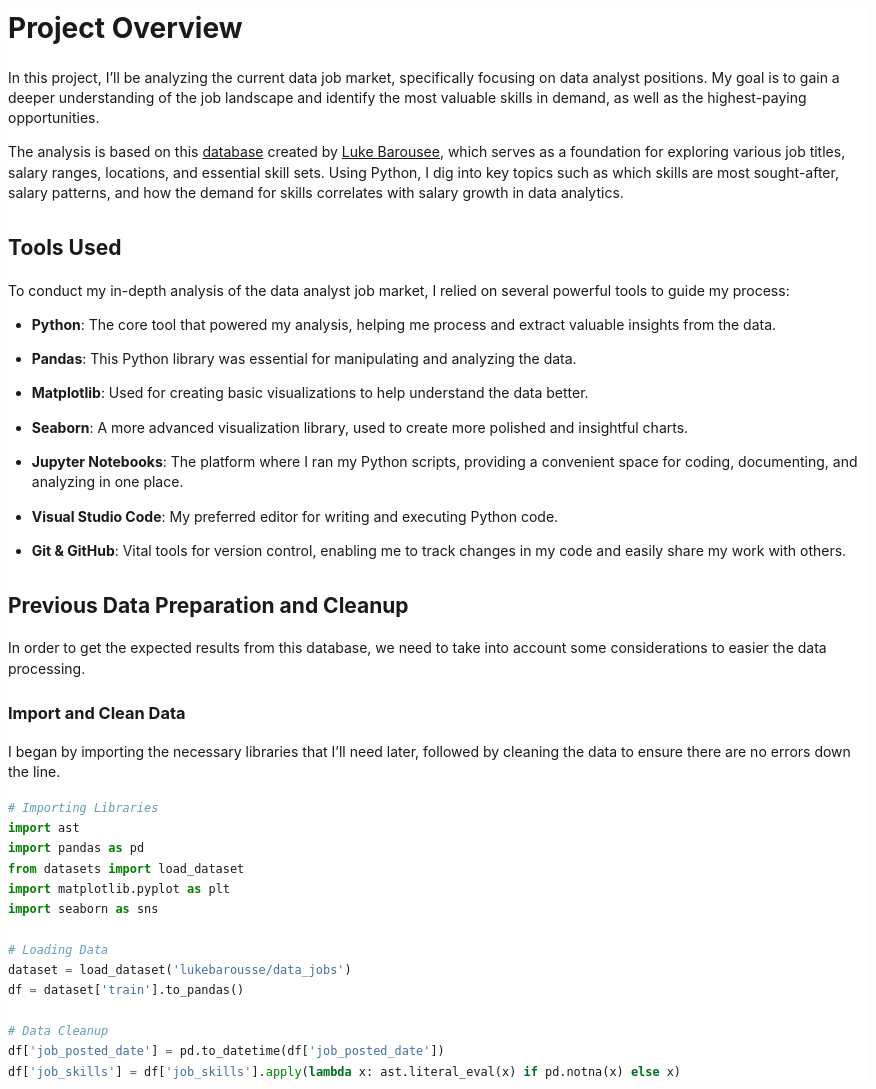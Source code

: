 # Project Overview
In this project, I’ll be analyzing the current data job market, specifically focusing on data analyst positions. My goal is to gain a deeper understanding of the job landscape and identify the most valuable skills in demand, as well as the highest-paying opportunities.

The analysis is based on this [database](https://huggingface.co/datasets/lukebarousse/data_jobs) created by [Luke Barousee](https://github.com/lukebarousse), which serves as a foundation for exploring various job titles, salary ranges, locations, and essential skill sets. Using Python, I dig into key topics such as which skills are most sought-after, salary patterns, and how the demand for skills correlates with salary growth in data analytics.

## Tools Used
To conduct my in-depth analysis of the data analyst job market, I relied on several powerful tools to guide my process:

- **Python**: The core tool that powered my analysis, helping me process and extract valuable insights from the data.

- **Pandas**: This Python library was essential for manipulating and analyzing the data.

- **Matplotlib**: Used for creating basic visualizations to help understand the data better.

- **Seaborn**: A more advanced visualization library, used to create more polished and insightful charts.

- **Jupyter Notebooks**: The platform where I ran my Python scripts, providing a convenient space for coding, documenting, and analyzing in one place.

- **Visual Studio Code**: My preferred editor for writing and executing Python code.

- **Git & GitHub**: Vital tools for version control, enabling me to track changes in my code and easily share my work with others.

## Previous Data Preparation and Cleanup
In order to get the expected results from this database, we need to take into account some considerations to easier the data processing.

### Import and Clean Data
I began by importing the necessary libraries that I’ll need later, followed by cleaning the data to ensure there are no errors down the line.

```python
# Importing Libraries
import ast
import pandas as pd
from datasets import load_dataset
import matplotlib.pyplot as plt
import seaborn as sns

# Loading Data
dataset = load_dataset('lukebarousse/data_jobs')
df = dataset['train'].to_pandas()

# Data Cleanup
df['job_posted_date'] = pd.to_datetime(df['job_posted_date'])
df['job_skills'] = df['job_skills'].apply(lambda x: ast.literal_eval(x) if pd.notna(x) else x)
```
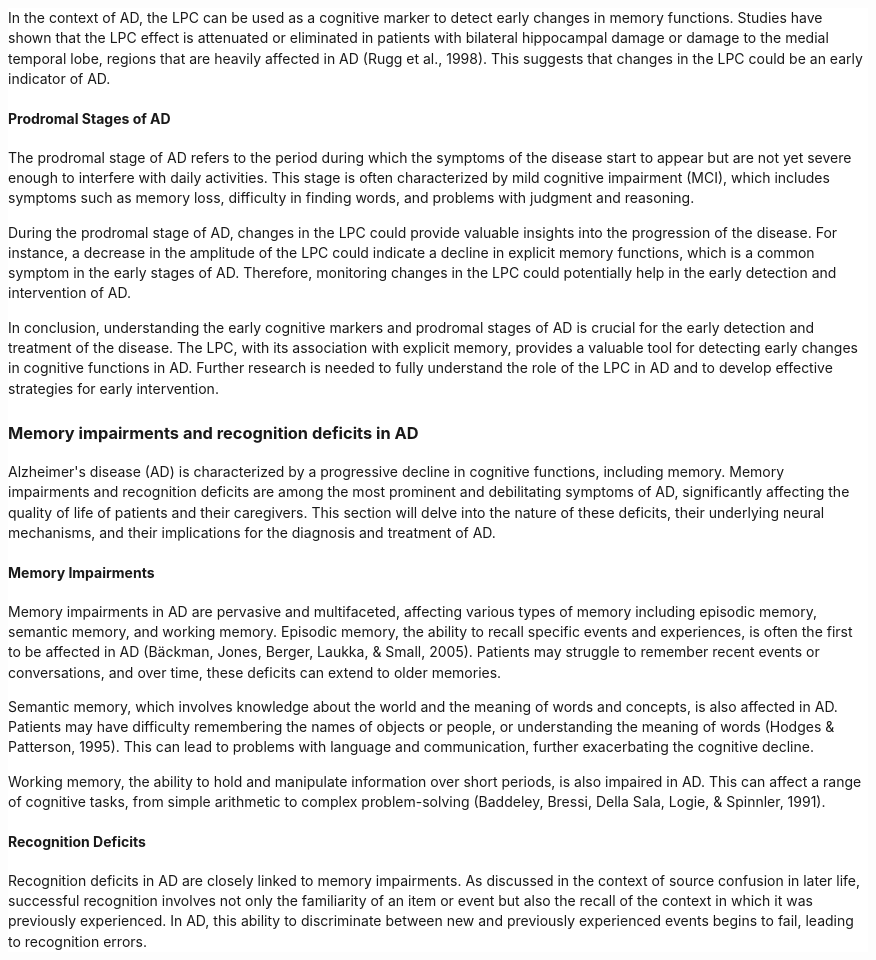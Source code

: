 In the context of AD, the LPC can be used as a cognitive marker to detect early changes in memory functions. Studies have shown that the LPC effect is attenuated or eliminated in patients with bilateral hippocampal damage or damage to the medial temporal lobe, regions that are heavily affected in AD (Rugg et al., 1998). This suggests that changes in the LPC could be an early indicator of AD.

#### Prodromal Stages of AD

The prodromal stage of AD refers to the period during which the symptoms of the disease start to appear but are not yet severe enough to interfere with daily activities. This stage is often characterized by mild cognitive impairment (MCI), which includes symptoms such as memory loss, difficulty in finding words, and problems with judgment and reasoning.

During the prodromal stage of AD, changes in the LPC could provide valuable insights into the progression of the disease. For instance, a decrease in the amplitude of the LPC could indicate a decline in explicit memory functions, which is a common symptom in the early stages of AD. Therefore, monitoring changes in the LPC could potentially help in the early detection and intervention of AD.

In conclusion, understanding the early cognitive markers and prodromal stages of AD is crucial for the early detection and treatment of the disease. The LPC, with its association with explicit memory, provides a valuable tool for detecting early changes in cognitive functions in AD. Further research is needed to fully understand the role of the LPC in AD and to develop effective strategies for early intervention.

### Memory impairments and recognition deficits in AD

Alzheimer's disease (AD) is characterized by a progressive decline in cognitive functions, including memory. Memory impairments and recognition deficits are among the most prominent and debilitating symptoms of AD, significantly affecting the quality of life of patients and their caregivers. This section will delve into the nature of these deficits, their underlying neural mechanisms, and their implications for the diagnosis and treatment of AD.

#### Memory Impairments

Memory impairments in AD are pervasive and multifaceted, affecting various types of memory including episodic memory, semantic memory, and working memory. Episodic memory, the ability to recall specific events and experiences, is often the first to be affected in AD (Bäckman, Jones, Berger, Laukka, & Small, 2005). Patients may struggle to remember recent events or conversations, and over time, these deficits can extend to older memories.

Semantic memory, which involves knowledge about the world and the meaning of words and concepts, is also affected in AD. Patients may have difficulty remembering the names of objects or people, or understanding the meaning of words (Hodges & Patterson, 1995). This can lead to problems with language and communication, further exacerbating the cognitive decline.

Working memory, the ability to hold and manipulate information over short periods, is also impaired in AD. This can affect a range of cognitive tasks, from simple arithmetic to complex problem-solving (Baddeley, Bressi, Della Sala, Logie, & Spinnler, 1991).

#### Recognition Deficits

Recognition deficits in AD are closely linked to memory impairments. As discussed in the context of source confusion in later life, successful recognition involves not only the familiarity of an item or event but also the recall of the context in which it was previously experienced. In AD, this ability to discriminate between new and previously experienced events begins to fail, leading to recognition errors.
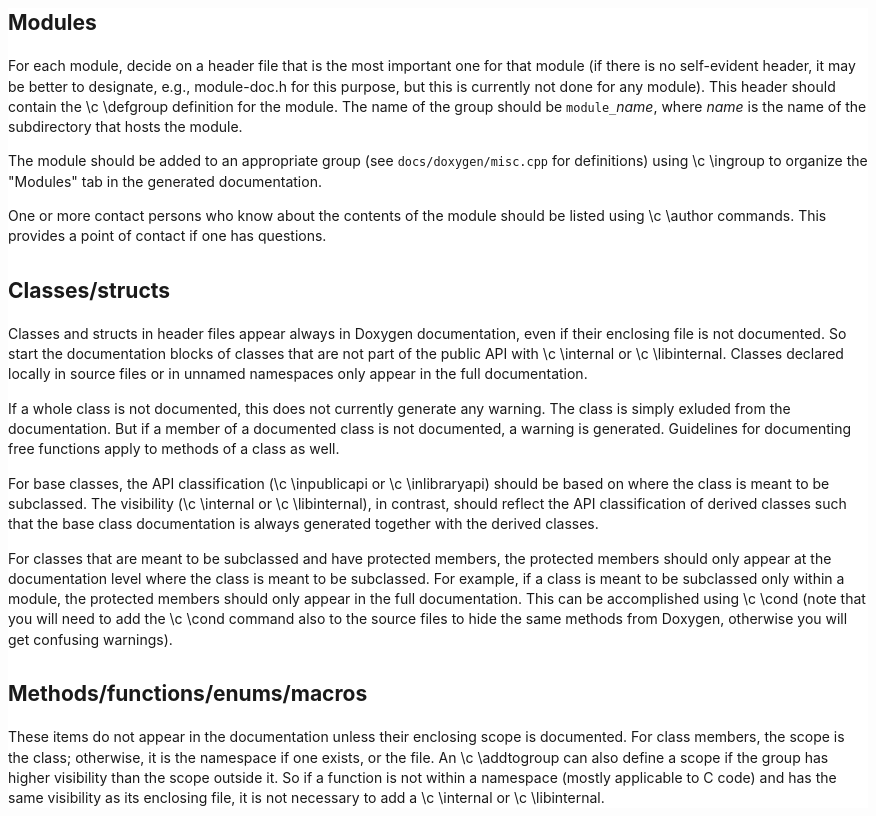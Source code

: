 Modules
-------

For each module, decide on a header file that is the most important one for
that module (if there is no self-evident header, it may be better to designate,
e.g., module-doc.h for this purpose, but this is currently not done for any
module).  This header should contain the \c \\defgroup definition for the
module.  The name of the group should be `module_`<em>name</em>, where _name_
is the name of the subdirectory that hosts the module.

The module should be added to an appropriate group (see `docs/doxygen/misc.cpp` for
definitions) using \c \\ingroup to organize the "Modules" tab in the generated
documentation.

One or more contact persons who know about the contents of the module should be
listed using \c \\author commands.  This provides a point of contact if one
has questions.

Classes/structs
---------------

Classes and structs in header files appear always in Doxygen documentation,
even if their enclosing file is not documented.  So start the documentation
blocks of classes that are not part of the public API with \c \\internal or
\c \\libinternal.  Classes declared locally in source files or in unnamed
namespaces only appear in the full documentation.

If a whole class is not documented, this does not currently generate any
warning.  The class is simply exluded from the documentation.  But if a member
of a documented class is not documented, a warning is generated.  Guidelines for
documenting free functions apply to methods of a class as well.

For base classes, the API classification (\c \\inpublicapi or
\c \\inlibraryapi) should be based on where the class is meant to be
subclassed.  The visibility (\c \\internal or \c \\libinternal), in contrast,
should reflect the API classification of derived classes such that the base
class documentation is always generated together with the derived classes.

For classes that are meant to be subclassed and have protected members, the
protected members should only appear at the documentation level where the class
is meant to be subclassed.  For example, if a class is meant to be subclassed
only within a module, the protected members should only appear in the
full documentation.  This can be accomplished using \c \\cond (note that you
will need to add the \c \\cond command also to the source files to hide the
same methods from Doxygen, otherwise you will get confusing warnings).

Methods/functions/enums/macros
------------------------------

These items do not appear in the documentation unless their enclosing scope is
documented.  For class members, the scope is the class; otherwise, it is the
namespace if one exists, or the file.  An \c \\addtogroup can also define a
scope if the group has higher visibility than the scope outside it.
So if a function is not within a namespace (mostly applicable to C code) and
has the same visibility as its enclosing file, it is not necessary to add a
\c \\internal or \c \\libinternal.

▶ _Task statement_
Please, from the material above, copy only the lines from the line with "If a whole class" up to and including the line with "of a documented", exactly as written.

▶ _The completed task_
If a whole class is not documented, this does not currently generate any
warning.  The class is simply exluded from the documentation.  But if a member
of a documented class is not documented, a warning is generated.  Guidelines for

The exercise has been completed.